Lateral Size and Thickness Dependence in Ferroelectric Nanostructures Formed by Localized Domain Switching

TL;DR

This study uses simulations to explore how lateral size and thickness influence ferroelectric domain switching, revealing size-dependent switching mechanisms and the impact of fringing fields on domain behavior.

Contribution

It introduces a simulation-based analysis of size and thickness effects on ferroelectric domain switching, highlighting the role of fringing fields and switching mechanisms.

Findings

Switching mechanism shifts from 90° wedge nucleation to 180° rotation with decreasing thickness.

Smaller lateral sizes require higher voltages for switching, becoming nearly impossible at very small scales.

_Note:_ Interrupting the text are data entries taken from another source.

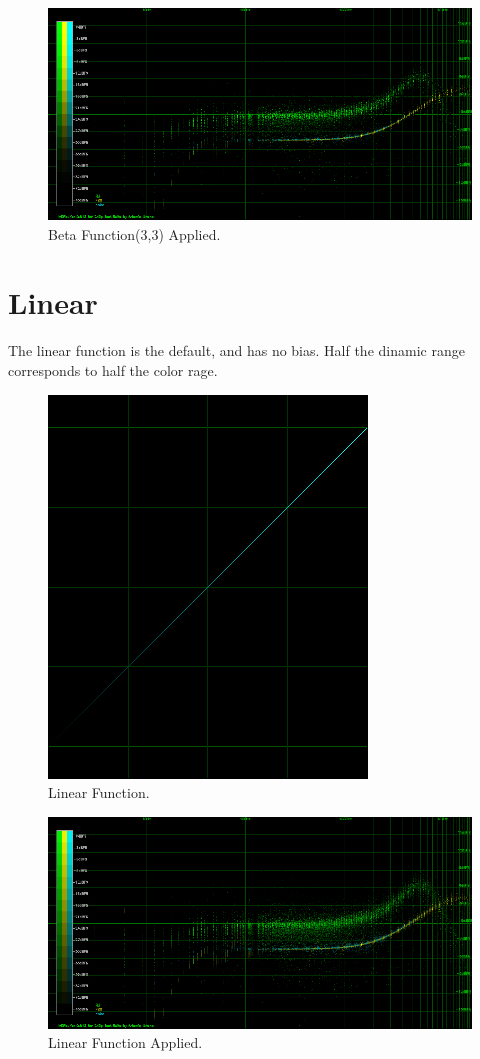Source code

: \documentclass[10pt,a4paper]{report}
\begin{document}
\begin{appendices}
\begin{figure}[H]
	\centering
	\includegraphics[width=1\linewidth]{images/colorfilter/BetaFunctionPlot_2_Data.png}
	\caption[Beta Function(3,3)]{Beta Function(3,3) Applied.}
	\label{fig:betafunctionplot2data}
\end{figure}

\section{Linear} 

The linear function is the default, and has no bias. Half the dinamic range corresponds to half the color rage.

\begin{figure}[H]
	\centering
	\includegraphics[width=0.4\linewidth]{images/colorfilter/BetaFunctionPlot_3.png}
	\caption[Linear]{Linear Function.}
	\label{fig:betafunctionplot3}
\end{figure}

\begin{figure}[H]
	\centering
	\includegraphics[width=1\linewidth]{images/colorfilter/BetaFunctionPlot_3_Data.png}
	\caption[Linear Applied]{Linear Function Applied.}
	\label{fig:betafunctionplot3data}
\end{figure}


\end{appendices}
\end{document}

Fringing fields cause the switched region to extend beyond electrodes.

Abstract

Ferroelectric nanostructures can be formed by local switching of domains using techniques such as piezo-force microscopy (PFM). Understanding lateral size effects is important to determine the minimum feature size for writing ferroelectric nanostructures. To understand these lateral size effects, we use the time-dependent-Ginzburg-Landau equations to simulate localized switching of domains for a PFM type and parallel-plate capacitor configurations. Our investigations indicate that fringing electric fields lead to switching via 90 deg domain wedge nucleation for thicker films while at smaller thicknesses, the polarization switches directly by 180 deg rotations. The voltage required to switch the domain increases by decreasing the lateral size and at very small lateral sizes the coercive voltage becomes so large that it becomes virtually impossible to switch the domain. In all cases, the width of the switched region extends beyond the electrodes, due to fringing.